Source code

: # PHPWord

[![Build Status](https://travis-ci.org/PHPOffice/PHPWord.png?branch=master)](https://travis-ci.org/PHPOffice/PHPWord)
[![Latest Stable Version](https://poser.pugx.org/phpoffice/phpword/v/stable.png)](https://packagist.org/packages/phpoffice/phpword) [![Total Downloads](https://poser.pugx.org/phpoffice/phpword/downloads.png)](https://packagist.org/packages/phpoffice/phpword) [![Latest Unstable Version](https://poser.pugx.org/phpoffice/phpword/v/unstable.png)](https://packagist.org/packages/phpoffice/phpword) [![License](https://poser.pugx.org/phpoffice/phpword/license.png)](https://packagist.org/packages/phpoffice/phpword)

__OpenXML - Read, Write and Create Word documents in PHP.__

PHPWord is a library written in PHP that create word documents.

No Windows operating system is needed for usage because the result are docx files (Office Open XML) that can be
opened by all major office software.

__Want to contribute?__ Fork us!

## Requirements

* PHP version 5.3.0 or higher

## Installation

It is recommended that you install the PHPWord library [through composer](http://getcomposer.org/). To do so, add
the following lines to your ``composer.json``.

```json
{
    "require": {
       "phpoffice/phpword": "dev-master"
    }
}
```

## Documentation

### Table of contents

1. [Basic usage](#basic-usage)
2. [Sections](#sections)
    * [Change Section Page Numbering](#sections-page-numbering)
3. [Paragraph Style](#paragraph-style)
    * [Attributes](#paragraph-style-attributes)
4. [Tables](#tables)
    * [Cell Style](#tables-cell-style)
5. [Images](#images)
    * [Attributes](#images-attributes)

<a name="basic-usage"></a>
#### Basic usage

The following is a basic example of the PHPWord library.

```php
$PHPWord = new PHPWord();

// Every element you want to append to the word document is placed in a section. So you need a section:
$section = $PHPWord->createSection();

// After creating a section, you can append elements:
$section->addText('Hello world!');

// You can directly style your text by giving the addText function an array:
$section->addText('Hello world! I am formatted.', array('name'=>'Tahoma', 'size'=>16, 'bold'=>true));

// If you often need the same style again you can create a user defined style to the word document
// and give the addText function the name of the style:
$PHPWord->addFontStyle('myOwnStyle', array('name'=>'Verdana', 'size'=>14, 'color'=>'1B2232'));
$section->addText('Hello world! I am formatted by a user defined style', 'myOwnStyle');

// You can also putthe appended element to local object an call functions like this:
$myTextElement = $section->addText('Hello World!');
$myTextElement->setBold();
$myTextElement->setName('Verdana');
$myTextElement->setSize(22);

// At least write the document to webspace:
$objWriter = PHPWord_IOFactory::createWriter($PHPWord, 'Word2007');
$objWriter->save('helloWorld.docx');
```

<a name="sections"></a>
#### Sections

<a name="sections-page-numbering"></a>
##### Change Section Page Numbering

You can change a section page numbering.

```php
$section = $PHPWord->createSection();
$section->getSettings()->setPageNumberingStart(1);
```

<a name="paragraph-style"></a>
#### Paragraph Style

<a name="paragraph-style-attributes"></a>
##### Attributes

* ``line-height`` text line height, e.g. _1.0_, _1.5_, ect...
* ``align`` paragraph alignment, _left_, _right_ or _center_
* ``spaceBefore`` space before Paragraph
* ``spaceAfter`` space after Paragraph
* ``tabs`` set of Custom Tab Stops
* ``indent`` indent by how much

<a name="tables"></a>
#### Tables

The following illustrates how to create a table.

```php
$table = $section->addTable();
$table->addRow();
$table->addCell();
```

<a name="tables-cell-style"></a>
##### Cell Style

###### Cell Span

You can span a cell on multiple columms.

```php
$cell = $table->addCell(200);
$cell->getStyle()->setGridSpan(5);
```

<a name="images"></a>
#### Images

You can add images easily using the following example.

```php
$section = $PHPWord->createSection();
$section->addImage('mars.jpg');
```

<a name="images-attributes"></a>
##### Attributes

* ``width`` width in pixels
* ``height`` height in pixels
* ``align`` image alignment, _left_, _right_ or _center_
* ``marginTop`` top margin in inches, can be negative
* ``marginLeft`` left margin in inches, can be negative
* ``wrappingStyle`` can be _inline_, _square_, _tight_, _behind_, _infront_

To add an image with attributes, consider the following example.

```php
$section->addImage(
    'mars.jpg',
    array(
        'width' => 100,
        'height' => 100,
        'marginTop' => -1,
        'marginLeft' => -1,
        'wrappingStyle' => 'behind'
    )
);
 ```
------------
| REQUIREMENT |
Each line of the data is to be restated exactly.

| SOLVED PROBLEM |
Source code

: # PHPWord

[![Build Status](https://travis-ci.org/PHPOffice/PHPWord.png?branch=master)](https://travis-ci.org/PHPOffice/PHPWord)
[![Latest Stable Version](https://poser.pugx.org/phpoffice/phpword/v/stable.png)](https://packagist.org/packages/phpoffice/phpword) [![Total Downloads](https://poser.pugx.org/phpoffice/phpword/downloads.png)](https://packagist.org/packages/phpoffice/phpword) [![Latest Unstable Version](https://poser.pugx.org/phpoffice/phpword/v/unstable.png)](https://packagist.org/packages/phpoffice/phpword) [![License](https://poser.pugx.org/phpoffice/phpword/license.png)](https://packagist.org/packages/phpoffice/phpword)

__OpenXML - Read, Write and Create Word documents in PHP.__

PHPWord is a library written in PHP that create word documents.

No Windows operating system is needed for usage because the result are docx files (Office Open XML) that can be
opened by all major office software.

__Want to contribute?__ Fork us!

## Requirements

* PHP version 5.3.0 or higher

## Installation

It is recommended that you install the PHPWord library [through composer](http://getcomposer.org/). To do so, add
the following lines to your ``composer.json``.

```json
{
    "require": {
       "phpoffice/phpword": "dev-master"
    }
}
```

## Documentation

### Table of contents

1. [Basic usage](#basic-usage)
2. [Sections](#sections)
    * [Change Section Page Numbering](#sections-page-numbering)
3. [Paragraph Style](#paragraph-style)
    * [Attributes](#paragraph-style-attributes)
4. [Tables](#tables)
    * [Cell Style](#tables-cell-style)
5. [Images](#images)
    * [Attributes](#images-attributes)

<a name="basic-usage"></a>
#### Basic usage

The following is a basic example of the PHPWord library.

```php
$PHPWord = new PHPWord();

// Every element you want to append to the word document is placed in a section. So you need a section:
$section = $PHPWord->createSection();

// After creating a section, you can append elements:
$section->addText('Hello world!');

// You can directly style your text by giving the addText function an array:
$section->addText('Hello world! I am formatted.', array('name'=>'Tahoma', 'size'=>16, 'bold'=>true));

// If you often need the same style again you can create a user defined style to the word document
// and give the addText function the name of the style:
$PHPWord->addFontStyle('myOwnStyle', array('name'=>'Verdana', 'size'=>14, 'color'=>'1B2232'));
$section->addText('Hello world! I am formatted by a user defined style', 'myOwnStyle');

// You can also putthe appended element to local object an call functions like this:
$myTextElement = $section->addText('Hello World!');
$myTextElement->setBold();
$myTextElement->setName('Verdana');
$myTextElement->setSize(22);

// At least write the document to webspace:
$objWriter = PHPWord_IOFactory::createWriter($PHPWord, 'Word2007');
$objWriter->save('helloWorld.docx');
```

<a name="sections"></a>
#### Sections

<a name="sections-page-numbering"></a>
##### Change Section Page Numbering

You can change a section page numbering.

```php
$section = $PHPWord->createSection();
$section->getSettings()->setPageNumberingStart(1);
```

<a name="paragraph-style"></a>
#### Paragraph Style

<a name="paragraph-style-attributes"></a>
##### Attributes

* ``line-height`` text line height, e.g. _1.0_, _1.5_, ect...
* ``align`` paragraph alignment, _left_, _right_ or _center_
* ``spaceBefore`` space before Paragraph
* ``spaceAfter`` space after Paragraph
* ``tabs`` set of Custom Tab Stops
* ``indent`` indent by how much

<a name="tables"></a>
#### Tables

The following illustrates how to create a table.

```php
$table = $section->addTable();
$table->addRow();
$table->addCell();
```

<a name="tables-cell-style"></a>
##### Cell Style

###### Cell Span

You can span a cell on multiple columms.

```php
$cell = $table->addCell(200);
$cell->getStyle()->setGridSpan(5);
```

<a name="images"></a>
#### Images

You can add images easily using the following example.

```php
$section = $PHPWord->createSection();
$section->addImage('mars.jpg');
```

<a name="images-attributes"></a>
##### Attributes

* ``width`` width in pixels
* ``height`` height in pixels
* ``align`` image alignment, _left_, _right_ or _center_
* ``marginTop`` top margin in inches, can be negative
* ``marginLeft`` left margin in inches, can be negative
* ``wrappingStyle`` can be _inline_, _square_, _tight_, _behind_, _infront_

To add an image with attributes, consider the following example.

```php
$section->addImage(
    'mars.jpg',
    array(
        'width' => 100,
        'height' => 100,
        'marginTop' => -1,
        'marginLeft' => -1,
        'wrappingStyle' => 'behind'
    )
);
 ```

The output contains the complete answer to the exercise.